Have you ever noticed how vastly different Hannah is from Marnie?

Of course you have. That’s their thing. Marnie likes things to be perfect. Hannah is a shameless hot mess. They are a very unlikely pair of friends who somehow stuck it out and got pretty close before the inevitability of their eroding bonds began to show back in season one. Truly, they have love for one another. But it’s pretty clear they don’t like each other much anymore. Hannah – happily in love – probably would have let the friendship go completely dormant if not for Marnie’s persistence. But somehow they’ve all ended up together in North Fork, Marnie full of unrealistic expectations, and Hannah full of dread. The dichotomy between them is so pronounced throughout the episode, it almost gets tiresome. And so we watch as Marnie – pretty as a picture – waits for the arrival of her friends. Hannah is first off the bus, wearing some hideous jumper and a ridiculous sun hat, announcing “I have to fuckin’ piss so badly I’m going to shit myself.” Class act!


In town for some grocery shopping, Hannah – in her two-piece bikini – finds herself the unfortunate subject of some passing hecklers who turn out to be none other than Elijah and three of his friends. Whoops! After some initial awkwardness, Hannah and Elijah are remembering the good times (and, of course, forgetting all of the hurt and betrayal and anger). Struck with an epiphany, Hannah decides to invite Elijah and his friends to the beach house to lighten the mood and provide a welcome distraction from Marnie’s overbearing presence.

After Marnie’s initial frustration, it actually becomes a decent party. There are plenty of cocktails and conversation. There is a choreographed dance routine. There is skinny dipping in the pool. And Marnie and Hannah actually have an honest one-on-one healing session. But when the time for Marnie’s perfectly-planned dinner-for-four arrives, the crux of her plan for group healing falls apart, as Elijah and company aren’t going anywhere. Dinner is a disaster, and a very sober Marnie stews while her unwelcome guests make a mockery of her duck breasts.

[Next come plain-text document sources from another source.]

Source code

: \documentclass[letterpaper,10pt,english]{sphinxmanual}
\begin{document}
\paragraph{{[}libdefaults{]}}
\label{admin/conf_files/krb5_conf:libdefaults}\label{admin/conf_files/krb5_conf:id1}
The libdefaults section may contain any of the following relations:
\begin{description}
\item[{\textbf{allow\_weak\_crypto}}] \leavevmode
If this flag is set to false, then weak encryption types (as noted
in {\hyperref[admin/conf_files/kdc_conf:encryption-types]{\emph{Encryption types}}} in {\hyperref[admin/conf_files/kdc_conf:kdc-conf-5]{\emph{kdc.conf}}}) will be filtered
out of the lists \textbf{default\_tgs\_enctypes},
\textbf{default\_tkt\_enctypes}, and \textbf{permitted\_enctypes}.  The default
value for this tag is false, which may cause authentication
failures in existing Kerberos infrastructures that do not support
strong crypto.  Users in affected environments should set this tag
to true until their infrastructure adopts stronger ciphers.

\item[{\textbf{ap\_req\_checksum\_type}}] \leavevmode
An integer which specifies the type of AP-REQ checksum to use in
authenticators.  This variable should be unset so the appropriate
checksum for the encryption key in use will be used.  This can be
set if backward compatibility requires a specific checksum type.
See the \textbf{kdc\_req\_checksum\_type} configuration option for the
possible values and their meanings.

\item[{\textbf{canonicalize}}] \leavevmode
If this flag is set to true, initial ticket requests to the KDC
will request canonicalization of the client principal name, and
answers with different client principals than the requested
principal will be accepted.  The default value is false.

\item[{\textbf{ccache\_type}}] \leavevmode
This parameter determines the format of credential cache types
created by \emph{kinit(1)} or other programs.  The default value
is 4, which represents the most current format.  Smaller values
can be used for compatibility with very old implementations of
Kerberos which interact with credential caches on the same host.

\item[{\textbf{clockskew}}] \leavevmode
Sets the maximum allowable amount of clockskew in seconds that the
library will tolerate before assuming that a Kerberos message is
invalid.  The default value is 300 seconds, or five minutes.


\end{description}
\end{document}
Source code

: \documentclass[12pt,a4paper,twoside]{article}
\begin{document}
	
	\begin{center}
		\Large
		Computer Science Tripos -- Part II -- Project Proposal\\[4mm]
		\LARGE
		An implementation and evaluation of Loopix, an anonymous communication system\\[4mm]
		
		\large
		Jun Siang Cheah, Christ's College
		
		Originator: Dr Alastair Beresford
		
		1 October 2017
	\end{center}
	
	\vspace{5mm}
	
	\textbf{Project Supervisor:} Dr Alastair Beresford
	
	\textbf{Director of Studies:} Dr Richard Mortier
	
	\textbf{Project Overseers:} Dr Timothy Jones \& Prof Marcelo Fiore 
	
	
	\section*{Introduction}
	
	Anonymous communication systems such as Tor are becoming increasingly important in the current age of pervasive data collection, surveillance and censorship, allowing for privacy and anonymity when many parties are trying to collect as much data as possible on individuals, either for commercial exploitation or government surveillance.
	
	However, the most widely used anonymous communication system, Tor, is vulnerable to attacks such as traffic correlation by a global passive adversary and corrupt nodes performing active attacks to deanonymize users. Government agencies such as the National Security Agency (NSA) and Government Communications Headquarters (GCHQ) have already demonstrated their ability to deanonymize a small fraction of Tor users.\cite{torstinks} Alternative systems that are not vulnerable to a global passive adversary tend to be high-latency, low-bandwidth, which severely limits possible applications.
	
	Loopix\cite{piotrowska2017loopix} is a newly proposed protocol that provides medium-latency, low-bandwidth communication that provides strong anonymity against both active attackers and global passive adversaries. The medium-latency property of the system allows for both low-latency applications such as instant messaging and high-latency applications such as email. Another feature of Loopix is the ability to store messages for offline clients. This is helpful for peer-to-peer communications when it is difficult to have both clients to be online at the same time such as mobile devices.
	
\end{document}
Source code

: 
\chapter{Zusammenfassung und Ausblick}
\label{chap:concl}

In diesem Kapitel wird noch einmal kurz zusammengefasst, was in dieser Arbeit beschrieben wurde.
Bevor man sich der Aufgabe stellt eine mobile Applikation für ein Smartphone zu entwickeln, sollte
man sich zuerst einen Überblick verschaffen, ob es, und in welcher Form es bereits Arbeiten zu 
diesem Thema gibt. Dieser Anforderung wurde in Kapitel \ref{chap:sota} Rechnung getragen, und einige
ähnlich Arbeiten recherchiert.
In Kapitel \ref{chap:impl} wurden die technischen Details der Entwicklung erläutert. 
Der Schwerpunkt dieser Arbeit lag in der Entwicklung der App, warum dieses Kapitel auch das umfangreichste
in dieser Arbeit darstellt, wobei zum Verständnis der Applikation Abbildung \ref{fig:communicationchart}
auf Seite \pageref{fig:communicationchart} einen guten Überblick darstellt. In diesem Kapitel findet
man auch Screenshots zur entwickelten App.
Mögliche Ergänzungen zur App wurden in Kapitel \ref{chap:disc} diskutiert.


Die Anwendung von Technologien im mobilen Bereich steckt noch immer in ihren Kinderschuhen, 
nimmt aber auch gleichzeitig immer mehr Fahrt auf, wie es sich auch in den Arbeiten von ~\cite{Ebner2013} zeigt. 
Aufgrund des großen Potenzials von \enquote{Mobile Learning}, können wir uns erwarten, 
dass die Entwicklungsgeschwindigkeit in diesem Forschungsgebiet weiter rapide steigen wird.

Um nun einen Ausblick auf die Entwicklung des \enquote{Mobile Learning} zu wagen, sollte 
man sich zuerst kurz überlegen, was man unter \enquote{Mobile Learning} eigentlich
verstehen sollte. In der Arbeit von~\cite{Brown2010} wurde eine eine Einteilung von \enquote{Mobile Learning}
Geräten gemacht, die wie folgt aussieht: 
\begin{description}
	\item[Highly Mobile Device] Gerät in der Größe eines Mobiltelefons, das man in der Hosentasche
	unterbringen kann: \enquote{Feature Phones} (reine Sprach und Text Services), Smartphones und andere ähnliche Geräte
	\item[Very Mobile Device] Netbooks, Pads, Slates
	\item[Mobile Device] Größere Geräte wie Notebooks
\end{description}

So after dinner, Marnie is slowly rising to a boil, as she has completely lost control over the proceedings. (Of course, she never had control, but whatevs!) She comes at Hannah, airing her grievances aloud. Dinner was supposed to be their time for honesty! Elijah and his friends quietly clear the room, leaving the four girls alone. Hannah, however, has had enough. She doesn’t feel like being honest. But guess who does? Shoshanna! She’s had a few, and she’s ready to make her opinions known. And while it was initially off-putting to hear someone who’s contributed so little to the conversation suddenly spit truth and fire, girl was on point. So let’s review her observations:

1. Hannah is a narcissist, fascinated by her own life. TRUE.
2. She deserves better friends. TRUE. (To clarify, I don’t believe Shosh is some great prize, but these relationships are not doing her any good.)
3. Jessa is pretentious. TRUE.
4. Hannah is mentally ill and miserable. TECHNICALLY TRUE and OCCASIONALLY TRUE.
5. Marnie is plagued by fear and self-doubt. TRUE.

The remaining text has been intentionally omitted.